### Instructions for the task
The entire set of lines below should be copied exactly.

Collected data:
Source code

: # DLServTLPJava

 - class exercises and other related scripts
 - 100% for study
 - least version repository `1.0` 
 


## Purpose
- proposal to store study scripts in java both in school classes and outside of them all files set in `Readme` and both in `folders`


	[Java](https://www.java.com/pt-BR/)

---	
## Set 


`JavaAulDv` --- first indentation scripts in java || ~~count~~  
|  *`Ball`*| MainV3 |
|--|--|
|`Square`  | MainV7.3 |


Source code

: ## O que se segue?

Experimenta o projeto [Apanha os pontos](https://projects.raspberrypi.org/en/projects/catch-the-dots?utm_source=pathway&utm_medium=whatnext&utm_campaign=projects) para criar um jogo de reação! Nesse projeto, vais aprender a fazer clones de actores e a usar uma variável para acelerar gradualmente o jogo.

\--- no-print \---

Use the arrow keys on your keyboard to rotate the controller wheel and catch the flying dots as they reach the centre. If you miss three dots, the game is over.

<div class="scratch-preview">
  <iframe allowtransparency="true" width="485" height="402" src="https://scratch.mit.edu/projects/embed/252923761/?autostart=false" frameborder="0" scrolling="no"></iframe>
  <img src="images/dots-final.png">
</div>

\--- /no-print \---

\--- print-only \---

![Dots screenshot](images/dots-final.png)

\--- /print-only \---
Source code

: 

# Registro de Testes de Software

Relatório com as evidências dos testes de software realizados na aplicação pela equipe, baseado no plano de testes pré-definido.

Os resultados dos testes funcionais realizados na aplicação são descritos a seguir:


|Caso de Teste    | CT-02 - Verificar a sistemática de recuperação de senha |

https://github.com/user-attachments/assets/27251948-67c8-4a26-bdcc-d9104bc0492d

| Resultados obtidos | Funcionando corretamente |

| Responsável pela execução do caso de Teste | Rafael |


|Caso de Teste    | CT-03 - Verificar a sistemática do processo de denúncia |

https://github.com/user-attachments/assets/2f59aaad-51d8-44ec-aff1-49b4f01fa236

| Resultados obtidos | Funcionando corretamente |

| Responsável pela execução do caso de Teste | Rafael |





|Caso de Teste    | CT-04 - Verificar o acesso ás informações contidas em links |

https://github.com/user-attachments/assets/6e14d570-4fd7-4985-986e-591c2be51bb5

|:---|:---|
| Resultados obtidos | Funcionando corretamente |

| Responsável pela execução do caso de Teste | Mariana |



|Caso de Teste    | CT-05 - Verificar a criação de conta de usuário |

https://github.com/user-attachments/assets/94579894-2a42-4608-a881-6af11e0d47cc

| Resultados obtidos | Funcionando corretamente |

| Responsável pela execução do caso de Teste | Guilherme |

### Result
Source code

: # DLServTLPJava

 - class exercises and other related scripts
 - 100% for study
 - least version repository `1.0` 
 


## Purpose
- proposal to store study scripts in java both in school classes and outside of them all files set in `Readme` and both in `folders`


	[Java](https://www.java.com/pt-BR/)

---	
## Set 


`JavaAulDv` --- first indentation scripts in java || ~~count~~  
|  *`Ball`*| MainV3 |
|--|--|
|`Square`  | MainV7.3 |


Source code

: ## O que se segue?

Experimenta o projeto [Apanha os pontos](https://projects.raspberrypi.org/en/projects/catch-the-dots?utm_source=pathway&utm_medium=whatnext&utm_campaign=projects) para criar um jogo de reação! Nesse projeto, vais aprender a fazer clones de actores e a usar uma variável para acelerar gradualmente o jogo.

\--- no-print \---

Use the arrow keys on your keyboard to rotate the controller wheel and catch the flying dots as they reach the centre. If you miss three dots, the game is over.

<div class="scratch-preview">
  <iframe allowtransparency="true" width="485" height="402" src="https://scratch.mit.edu/projects/embed/252923761/?autostart=false" frameborder="0" scrolling="no"></iframe>
  <img src="images/dots-final.png">
</div>

\--- /no-print \---

\--- print-only \---

![Dots screenshot](images/dots-final.png)

\--- /print-only \---
Source code

: 

# Registro de Testes de Software

Relatório com as evidências dos testes de software realizados na aplicação pela equipe, baseado no plano de testes pré-definido.

Os resultados dos testes funcionais realizados na aplicação são descritos a seguir:


|Caso de Teste    | CT-02 - Verificar a sistemática de recuperação de senha |

https://github.com/user-attachments/assets/27251948-67c8-4a26-bdcc-d9104bc0492d

| Resultados obtidos | Funcionando corretamente |

| Responsável pela execução do caso de Teste | Rafael |


|Caso de Teste    | CT-03 - Verificar a sistemática do processo de denúncia |

https://github.com/user-attachments/assets/2f59aaad-51d8-44ec-aff1-49b4f01fa236

| Resultados obtidos | Funcionando corretamente |

| Responsável pela execução do caso de Teste | Rafael |





|Caso de Teste    | CT-04 - Verificar o acesso ás informações contidas em links |

https://github.com/user-attachments/assets/6e14d570-4fd7-4985-986e-591c2be51bb5

|:---|:---|
| Resultados obtidos | Funcionando corretamente |

| Responsável pela execução do caso de Teste | Mariana |



|Caso de Teste    | CT-05 - Verificar a criação de conta de usuário |

https://github.com/user-attachments/assets/94579894-2a42-4608-a881-6af11e0d47cc

| Resultados obtidos | Funcionando corretamente |

| Responsável pela execução do caso de Teste | Guilherme |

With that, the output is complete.